**Task objective**
For the word "Ziel", find each line in the entries where it occurs and copy that line.

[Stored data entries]
··········
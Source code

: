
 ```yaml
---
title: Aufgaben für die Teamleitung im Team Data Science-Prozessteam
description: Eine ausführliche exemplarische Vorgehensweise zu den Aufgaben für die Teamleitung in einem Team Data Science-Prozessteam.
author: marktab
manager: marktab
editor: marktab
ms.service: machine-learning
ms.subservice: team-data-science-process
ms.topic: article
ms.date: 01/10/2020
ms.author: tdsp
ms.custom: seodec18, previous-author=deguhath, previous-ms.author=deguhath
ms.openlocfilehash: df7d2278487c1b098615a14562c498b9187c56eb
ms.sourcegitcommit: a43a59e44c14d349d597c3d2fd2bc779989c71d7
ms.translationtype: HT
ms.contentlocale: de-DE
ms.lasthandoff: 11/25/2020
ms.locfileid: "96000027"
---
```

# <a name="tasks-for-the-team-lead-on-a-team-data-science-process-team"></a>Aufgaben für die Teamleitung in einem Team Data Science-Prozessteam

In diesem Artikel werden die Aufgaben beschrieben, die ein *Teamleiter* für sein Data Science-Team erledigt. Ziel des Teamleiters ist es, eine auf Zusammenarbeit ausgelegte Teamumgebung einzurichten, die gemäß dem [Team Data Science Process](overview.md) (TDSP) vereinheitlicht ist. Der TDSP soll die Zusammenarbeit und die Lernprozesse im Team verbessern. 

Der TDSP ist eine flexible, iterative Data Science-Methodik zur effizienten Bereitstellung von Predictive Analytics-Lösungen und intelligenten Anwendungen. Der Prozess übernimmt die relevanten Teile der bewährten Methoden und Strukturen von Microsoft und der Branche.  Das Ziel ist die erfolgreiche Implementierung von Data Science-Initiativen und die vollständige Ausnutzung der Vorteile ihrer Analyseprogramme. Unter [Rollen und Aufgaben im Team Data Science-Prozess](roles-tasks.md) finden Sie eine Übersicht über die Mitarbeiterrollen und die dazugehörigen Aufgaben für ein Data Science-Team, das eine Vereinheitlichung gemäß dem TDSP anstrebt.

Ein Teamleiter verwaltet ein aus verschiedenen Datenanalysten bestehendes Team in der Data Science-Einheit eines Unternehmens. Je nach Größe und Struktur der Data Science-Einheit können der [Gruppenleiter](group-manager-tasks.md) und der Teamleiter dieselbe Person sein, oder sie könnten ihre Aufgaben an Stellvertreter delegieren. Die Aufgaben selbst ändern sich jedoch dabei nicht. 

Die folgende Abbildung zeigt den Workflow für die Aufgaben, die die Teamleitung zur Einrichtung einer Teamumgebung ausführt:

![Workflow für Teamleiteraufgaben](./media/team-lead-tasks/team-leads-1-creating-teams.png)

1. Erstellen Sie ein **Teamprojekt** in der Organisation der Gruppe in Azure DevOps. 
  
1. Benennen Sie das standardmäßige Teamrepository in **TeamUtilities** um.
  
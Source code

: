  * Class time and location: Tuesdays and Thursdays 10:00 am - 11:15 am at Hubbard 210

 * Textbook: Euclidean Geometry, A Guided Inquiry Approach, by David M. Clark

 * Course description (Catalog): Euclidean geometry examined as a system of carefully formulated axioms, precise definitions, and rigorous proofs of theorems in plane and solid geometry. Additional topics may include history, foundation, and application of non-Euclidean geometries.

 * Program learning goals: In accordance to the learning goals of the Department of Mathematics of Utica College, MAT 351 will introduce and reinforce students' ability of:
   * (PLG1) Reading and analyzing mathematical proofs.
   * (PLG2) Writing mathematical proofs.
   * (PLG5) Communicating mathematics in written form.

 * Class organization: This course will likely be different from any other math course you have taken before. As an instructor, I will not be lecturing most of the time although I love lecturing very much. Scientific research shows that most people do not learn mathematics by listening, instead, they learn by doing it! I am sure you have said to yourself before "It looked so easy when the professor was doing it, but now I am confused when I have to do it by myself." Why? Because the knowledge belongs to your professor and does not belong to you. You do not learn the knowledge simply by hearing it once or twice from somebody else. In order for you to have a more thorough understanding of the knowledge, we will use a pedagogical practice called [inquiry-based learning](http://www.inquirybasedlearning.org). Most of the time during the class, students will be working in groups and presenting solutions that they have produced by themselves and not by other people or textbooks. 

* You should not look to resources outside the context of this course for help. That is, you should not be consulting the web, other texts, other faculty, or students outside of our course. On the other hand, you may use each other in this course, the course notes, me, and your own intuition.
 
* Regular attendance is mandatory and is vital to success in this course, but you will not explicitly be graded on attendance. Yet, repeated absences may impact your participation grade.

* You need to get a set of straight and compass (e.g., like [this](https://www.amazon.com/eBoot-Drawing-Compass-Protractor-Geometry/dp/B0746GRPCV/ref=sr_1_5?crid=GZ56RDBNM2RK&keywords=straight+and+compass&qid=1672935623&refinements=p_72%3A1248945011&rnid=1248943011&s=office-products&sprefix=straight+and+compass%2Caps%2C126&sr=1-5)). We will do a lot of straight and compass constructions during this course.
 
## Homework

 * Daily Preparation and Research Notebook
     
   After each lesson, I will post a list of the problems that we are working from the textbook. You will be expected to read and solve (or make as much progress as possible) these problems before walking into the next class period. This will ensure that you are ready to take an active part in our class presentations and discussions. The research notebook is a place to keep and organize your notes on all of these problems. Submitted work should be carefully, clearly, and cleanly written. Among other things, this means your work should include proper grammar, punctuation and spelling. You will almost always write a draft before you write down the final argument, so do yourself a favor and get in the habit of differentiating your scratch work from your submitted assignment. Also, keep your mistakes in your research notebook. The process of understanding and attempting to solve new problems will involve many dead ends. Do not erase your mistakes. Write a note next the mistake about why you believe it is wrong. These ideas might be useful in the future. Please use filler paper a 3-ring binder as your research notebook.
··········
**Written answer**
In diesem Artikel werden die Aufgaben beschrieben, die ein *Teamleiter* für sein Data Science-Team erledigt. Ziel des Teamleiters ist es, eine auf Zusammenarbeit ausgelegte Teamumgebung einzurichten, die gemäß dem [Team Data Science Process](overview.md) (TDSP) vereinheitlicht ist. Der TDSP soll die Zusammenarbeit und die Lernprozesse im Team verbessern. 
Der TDSP ist eine flexible, iterative Data Science-Methodik zur effizienten Bereitstellung von Predictive Analytics-Lösungen und intelligenten Anwendungen. Der Prozess übernimmt die relevanten Teile der bewährten Methoden und Strukturen von Microsoft und der Branche.  Das Ziel ist die erfolgreiche Implementierung von Data Science-Initiativen und die vollständige Ausnutzung der Vorteile ihrer Analyseprogramme. Unter [Rollen und Aufgaben im Team Data Science-Prozess](roles-tasks.md) finden Sie eine Übersicht über die Mitarbeiterrollen und die dazugehörigen Aufgaben für ein Data Science-Team, das eine Vereinheitlichung gemäß dem TDSP anstrebt.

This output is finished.